Mas a morte não se presta a isso. Morte não é storytelling. Não é gatilho pra debate. A morte é o limite. É onde tudo se rompe, até a linguagem. E é por isso que ela precisa voltar a ser inviolável. Inaceitável. Indiscutível.
A vida — não o trauma, não a causa, não a tese — a vida é o que importa. É o que resta. E quando ela se apaga, o que deveria vir não é torcida, é recuo. Não é aplauso ou argumento, é interrupção. Porque o instante em que alguém mata é o instante em que a sociedade deveria se calar. Não pra omitir. Mas pra não tentar fazer do irreparável uma peça retórica.

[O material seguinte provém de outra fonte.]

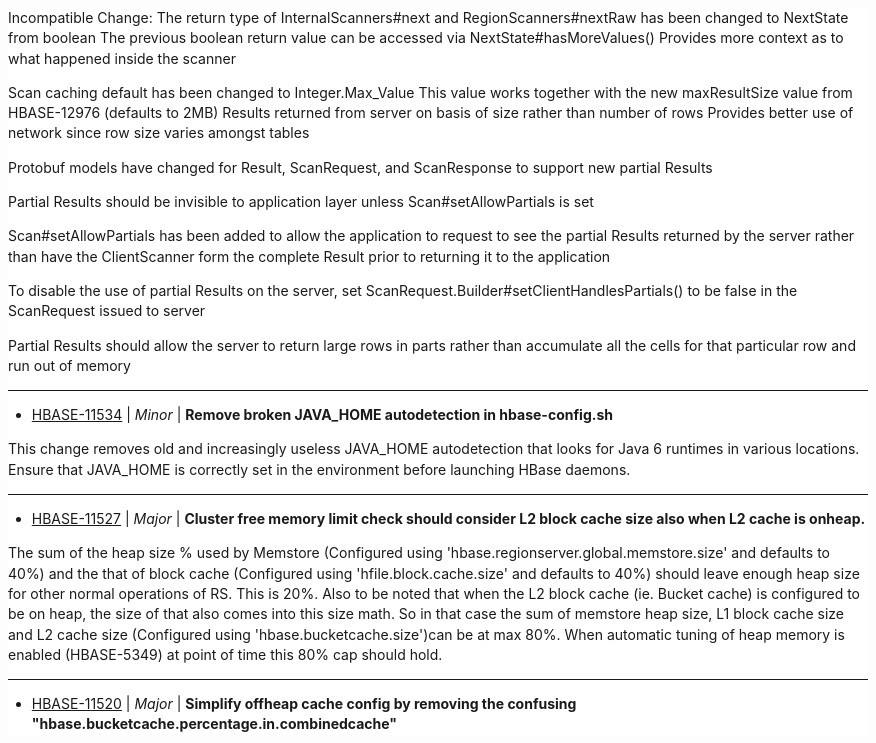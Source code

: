 Incompatible Change: The return type of InternalScanners#next and RegionScanners#nextRaw has been changed to NextState from boolean
The previous boolean return value can be accessed via NextState#hasMoreValues()
Provides more context as to what happened inside the scanner

Scan caching default has been changed to Integer.Max\_Value 
This value works together with the new maxResultSize value from HBASE-12976 (defaults to 2MB) 
Results returned from server on basis of size rather than number of rows
Provides better use of network since row size varies amongst tables

Protobuf models have changed for Result, ScanRequest, and ScanResponse to support new partial Results

Partial Results should be invisible to application layer unless Scan#setAllowPartials is set

Scan#setAllowPartials has been added to allow the application to request to see the partial Results returned by the server rather than have the ClientScanner form the complete Result prior to returning it to the application

To disable the use of partial Results on the server, set ScanRequest.Builder#setClientHandlesPartials() to be false in the ScanRequest issued to server

Partial Results should allow the server to return large rows in parts rather than accumulate all the cells for that particular row and run out of memory


---

* [HBASE-11534](https://issues.apache.org/jira/browse/HBASE-11534) | *Minor* | **Remove broken JAVA\_HOME autodetection in hbase-config.sh**

This change removes old and increasingly useless JAVA\_HOME autodetection that looks for Java 6 runtimes in various locations. Ensure that JAVA\_HOME is correctly set in the environment before launching HBase daemons.


---

* [HBASE-11527](https://issues.apache.org/jira/browse/HBASE-11527) | *Major* | **Cluster free memory limit check should consider L2 block cache size also when L2 cache is onheap.**

The sum of the heap size % used by Memstore (Configured using 'hbase.regionserver.global.memstore.size' and defaults to 40%) and the that of block cache (Configured using 'hfile.block.cache.size' and defaults to 40%) should leave enough heap size for other normal operations of RS. This is 20%. Also to be noted that when the L2 block cache (ie. Bucket cache) is configured to be on heap, the size of that also comes into this size math. So in that case the sum of memstore heap size, L1 block cache size and L2 cache size (Configured using 'hbase.bucketcache.size')can be at max 80%.
When automatic tuning of heap memory is enabled (HBASE-5349) at point of time this 80% cap should hold.


---

* [HBASE-11520](https://issues.apache.org/jira/browse/HBASE-11520) | *Major* | **Simplify offheap cache config by removing the confusing "hbase.bucketcache.percentage.in.combinedcache"**

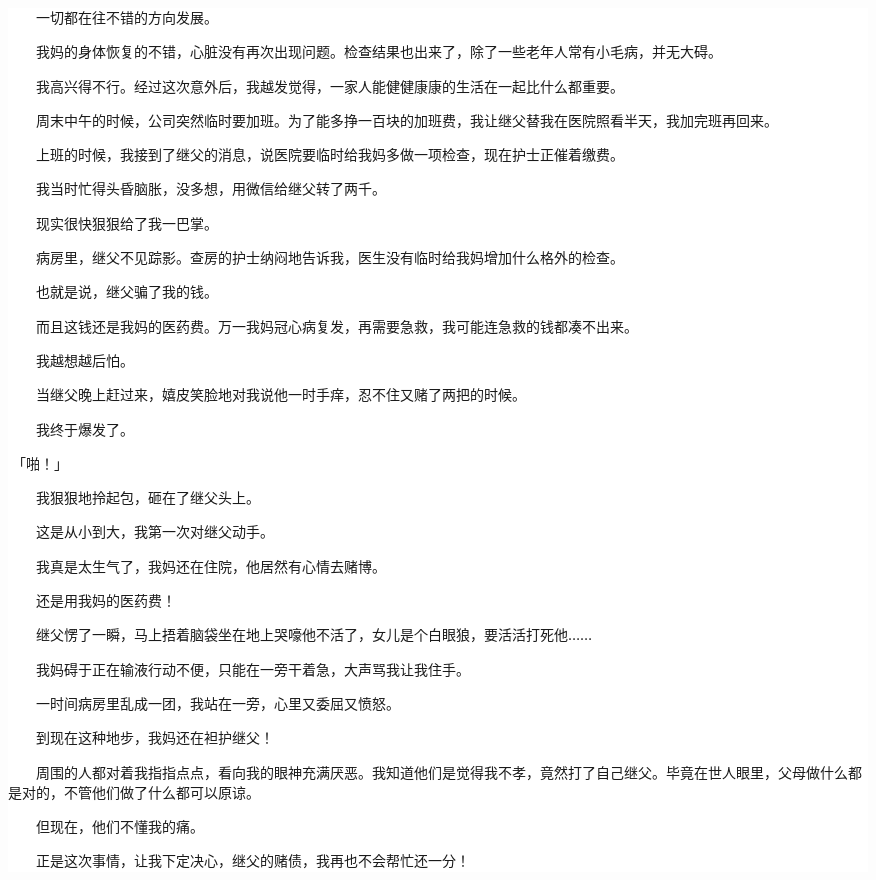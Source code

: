 　　一切都在往不错的方向发展。


　　我妈的身体恢复的不错，心脏没有再次出现问题。检查结果也出来了，除了一些老年人常有小毛病，并无大碍。


　　我高兴得不行。经过这次意外后，我越发觉得，一家人能健健康康的生活在一起比什么都重要。


　　周末中午的时候，公司突然临时要加班。为了能多挣一百块的加班费，我让继父替我在医院照看半天，我加完班再回来。


　　上班的时候，我接到了继父的消息，说医院要临时给我妈多做一项检查，现在护士正催着缴费。


　　我当时忙得头昏脑胀，没多想，用微信给继父转了两千。


　　现实很快狠狠给了我一巴掌。


　　病房里，继父不见踪影。查房的护士纳闷地告诉我，医生没有临时给我妈增加什么格外的检查。


　　也就是说，继父骗了我的钱。


　　而且这钱还是我妈的医药费。万一我妈冠心病复发，再需要急救，我可能连急救的钱都凑不出来。


　　我越想越后怕。


　　当继父晚上赶过来，嬉皮笑脸地对我说他一时手痒，忍不住又赌了两把的时候。


　　我终于爆发了。


 「啪！」


　　我狠狠地拎起包，砸在了继父头上。


　　这是从小到大，我第一次对继父动手。


　　我真是太生气了，我妈还在住院，他居然有心情去赌博。


　　还是用我妈的医药费！


　　继父愣了一瞬，马上捂着脑袋坐在地上哭嚎他不活了，女儿是个白眼狼，要活活打死他……


　　我妈碍于正在输液行动不便，只能在一旁干着急，大声骂我让我住手。


　　一时间病房里乱成一团，我站在一旁，心里又委屈又愤怒。


　　到现在这种地步，我妈还在袒护继父！


　　周围的人都对着我指指点点，看向我的眼神充满厌恶。我知道他们是觉得我不孝，竟然打了自己继父。毕竟在世人眼里，父母做什么都是对的，不管他们做了什么都可以原谅。


　　但现在，他们不懂我的痛。


　　正是这次事情，让我下定决心，继父的赌债，我再也不会帮忙还一分！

E que não se diga que tudo isso é loucura ou descontrole social. Não é. É política. É projeto. A radicalização de jovens homens, o culto à masculinidade violenta, o discurso contra mulheres, contra minorias, contra o que é sensível ou cuidadoso — tudo isso é matéria-prima para o extremismo autoritário. Quando um menino mata dizendo que odeia mulheres, ele está repetindo, de forma radicalizada, o que líderes da extrema direita dizem com mais elegância e menos pudor. Quando alguém justifica a violência com argumentos ideológicos - e bíblicos, por que não? -, está participando, mesmo sem saber, de uma trama onde a morte é só mais um instrumento de poder. É cálculo. É estratégia. É a guerra cultural posta em prática com faca, com bala e com silêncio cúmplice.
A cultura do like, do “entenda o caso”, do engajamento emocional, está transformando a morte em entretenimento de alta performance. A cada novo crime, o debate se organiza em campos. A vítima desaparece. O algoz ganha microfone. E quem assiste escolhe lado como quem escolhe time.
Mas não há justiça onde a vida vira entalhe. Não há verdade onde o fim precisa ser explicado. Ou a gente volta a entender que viver é o bem mais radical que há — ou vai sobrar só isso: vídeos com sangue, comentários com bandeira, e nenhum vestígio de humanidade no meio.